Ni loi de liberté ni loi de consensus
En principe, le texte sur « la fin de vie » (euphémisme pour parler d’euthanasie et de suicide assisté) devrait être voté en dernière lecture cette semaine par l’Assemblée nationale.
Pourtant, il continue à poser de redoutables questions.
La première est évidemment qu’un texte qui n’assume pas la réalité dont il parle a toutes les chances d’être tordu. Or, les promoteurs ont soigneusement évité de parler d’euthanasie (au motif que cela évoque trop « les heures les plus sombres ») ou de suicide assisté (au motif que les partisans du « en même temps » se font fort de faire de la lutte contre le suicide une « grande cause nationale », tout en le faisant dans le même temps rembourser par la Sécu !).

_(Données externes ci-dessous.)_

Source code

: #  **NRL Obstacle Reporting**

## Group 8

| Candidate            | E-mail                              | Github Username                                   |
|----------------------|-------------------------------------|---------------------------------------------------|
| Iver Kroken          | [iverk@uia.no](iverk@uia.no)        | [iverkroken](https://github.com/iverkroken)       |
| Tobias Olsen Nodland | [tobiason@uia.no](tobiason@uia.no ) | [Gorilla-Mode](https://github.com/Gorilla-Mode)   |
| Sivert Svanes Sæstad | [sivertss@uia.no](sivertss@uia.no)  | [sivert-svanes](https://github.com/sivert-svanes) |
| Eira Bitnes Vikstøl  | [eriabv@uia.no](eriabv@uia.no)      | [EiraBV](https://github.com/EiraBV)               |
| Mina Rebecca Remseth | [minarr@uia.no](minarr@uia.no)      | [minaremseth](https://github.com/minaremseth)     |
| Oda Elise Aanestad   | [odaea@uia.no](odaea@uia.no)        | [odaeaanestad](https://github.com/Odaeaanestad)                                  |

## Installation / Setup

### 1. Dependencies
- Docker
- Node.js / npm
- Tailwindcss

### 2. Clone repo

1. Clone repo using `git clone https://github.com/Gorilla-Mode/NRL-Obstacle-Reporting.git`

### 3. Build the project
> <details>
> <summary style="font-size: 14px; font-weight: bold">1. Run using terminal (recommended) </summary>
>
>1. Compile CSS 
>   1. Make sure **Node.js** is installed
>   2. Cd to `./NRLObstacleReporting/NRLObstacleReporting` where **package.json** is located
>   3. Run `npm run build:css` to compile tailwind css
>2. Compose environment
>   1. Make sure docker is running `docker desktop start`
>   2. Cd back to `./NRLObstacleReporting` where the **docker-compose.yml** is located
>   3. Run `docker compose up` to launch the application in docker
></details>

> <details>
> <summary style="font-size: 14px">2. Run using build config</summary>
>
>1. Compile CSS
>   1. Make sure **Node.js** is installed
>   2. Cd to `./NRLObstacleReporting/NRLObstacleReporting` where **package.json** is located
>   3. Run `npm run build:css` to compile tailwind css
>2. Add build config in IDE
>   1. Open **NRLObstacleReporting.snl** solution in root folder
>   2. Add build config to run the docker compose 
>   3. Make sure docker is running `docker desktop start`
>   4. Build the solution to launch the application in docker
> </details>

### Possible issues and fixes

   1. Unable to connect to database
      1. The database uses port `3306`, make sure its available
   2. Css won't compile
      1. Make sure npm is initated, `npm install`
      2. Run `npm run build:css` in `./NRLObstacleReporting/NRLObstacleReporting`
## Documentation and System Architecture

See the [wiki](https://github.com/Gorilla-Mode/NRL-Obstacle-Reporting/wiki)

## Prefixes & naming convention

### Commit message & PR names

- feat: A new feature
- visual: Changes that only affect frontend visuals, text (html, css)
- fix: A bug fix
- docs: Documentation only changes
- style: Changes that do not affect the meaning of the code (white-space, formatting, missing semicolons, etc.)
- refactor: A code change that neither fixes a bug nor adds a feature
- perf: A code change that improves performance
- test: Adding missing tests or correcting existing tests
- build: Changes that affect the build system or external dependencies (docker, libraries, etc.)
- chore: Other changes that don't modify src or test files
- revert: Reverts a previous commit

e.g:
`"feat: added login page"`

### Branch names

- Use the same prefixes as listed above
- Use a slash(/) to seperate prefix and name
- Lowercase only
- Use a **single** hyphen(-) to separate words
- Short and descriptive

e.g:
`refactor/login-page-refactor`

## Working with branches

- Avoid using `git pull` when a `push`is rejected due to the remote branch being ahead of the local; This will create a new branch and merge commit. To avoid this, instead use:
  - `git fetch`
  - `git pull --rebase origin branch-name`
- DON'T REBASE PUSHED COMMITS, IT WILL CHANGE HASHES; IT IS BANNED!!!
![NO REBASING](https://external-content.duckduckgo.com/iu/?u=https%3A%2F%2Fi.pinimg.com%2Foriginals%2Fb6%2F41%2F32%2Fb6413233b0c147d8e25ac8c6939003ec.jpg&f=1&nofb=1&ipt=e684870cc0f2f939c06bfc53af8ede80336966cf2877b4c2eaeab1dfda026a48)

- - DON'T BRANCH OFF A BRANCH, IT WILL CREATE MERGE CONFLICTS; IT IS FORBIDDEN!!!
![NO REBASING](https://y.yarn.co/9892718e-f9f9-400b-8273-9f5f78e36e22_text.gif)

Nous sommes si bien abreuvés d’incohérences que nous n’y prêtons pratiquement plus attention mais, en des domaines qui touchent à la vie même des individus, une telle absurdité laisse rêveur.
La deuxième question majeure tient au passage en force. Officiellement, Emmanuel Macron voulait une « loi de consensus ». J’ai passé un peu trop de temps au Parlement pour être tout à fait dupe du mot « consensus » – mais on comprend qu’il voulait au moins faire semblant d’avoir écouté les diverses tendances de la société française.
Pourtant, au lieu de laisser la navette parlementaire suivre son cours, « Jupiter » a forcé le vote – contre l’avis de son Premier ministre, si l’on en croit les gazettes. Ce qui signifie qu’il veut imposer le vote d’une loi refusée par une écrasante majorité de médecins et que le sénat a rejetée trois fois de suite – sans que jamais l’Assemblée nationale ne semble entendre les arguments de la Haute assemblée pour les intégrer dans cette fameuse recherche de « consensus ».
Ajoutons que le Conseil constitutionnel a rejeté la demande de plus de 10 % des parlementaires d’organiser un référendum d’initiative partagée – sans doute les citoyens français sont-ils jugés trop bêtes par les « Sages » pour savoir ce qui est bon pour eux !
Relevons aussi que l’une des dernières lectures avait exempté les médecins d’euthanasie au motif que cela violait le serment d’Hippocrate !
Ajoutons encore que nombre de promoteurs du texte se sont répandus dans les médias pour nous expliquer que, « dans un premier temps », les mineurs et les handicapés ne pourraient pas être euthanasiés – laissant entrevoir une « suite »…
Tout cela n’est guère rassurant ni sur le sérieux du projet, ni sur la solidité des « garde-fous » censés rassurer les sceptiques ou les opposants.
Or, les sceptiques sont de plus en plus nombreux (la majorité pro-euthanasie n’a pas cessé de diminuer au fil des lectures à l’Assemblée nationale).
Il existe à cela deux raisons principales. D’abord, tout le monde s’accorde à dire que les soins palliatifs sont la meilleure réponse à la souffrance. Or, légaliser l’euthanasie empêchera le développement des soins palliatifs (il est clair qu’une piqûre létale coûte beaucoup moins qu’un lit de soins palliatifs !). La seconde raison est que, dans la version actuelle du texte, des millions de personnes, pourtant loin d’être en « fin de vie », sont « éligibles » à l’euthanasie – loin des quelques dizaines initialement envisagées.
En particulier, de nombreuses associations de handicapés s’inquiètent de ce que cette loi « dira » de leur handicap – susurrant que, si vous êtes diabétique, votre vie ne mérite pas d’être vécue. En d’autres termes, ce qui était naguère encore présenté comme une loi de liberté devient de plus en plus nettement une loi pour éliminer les vieillards et les handicapés.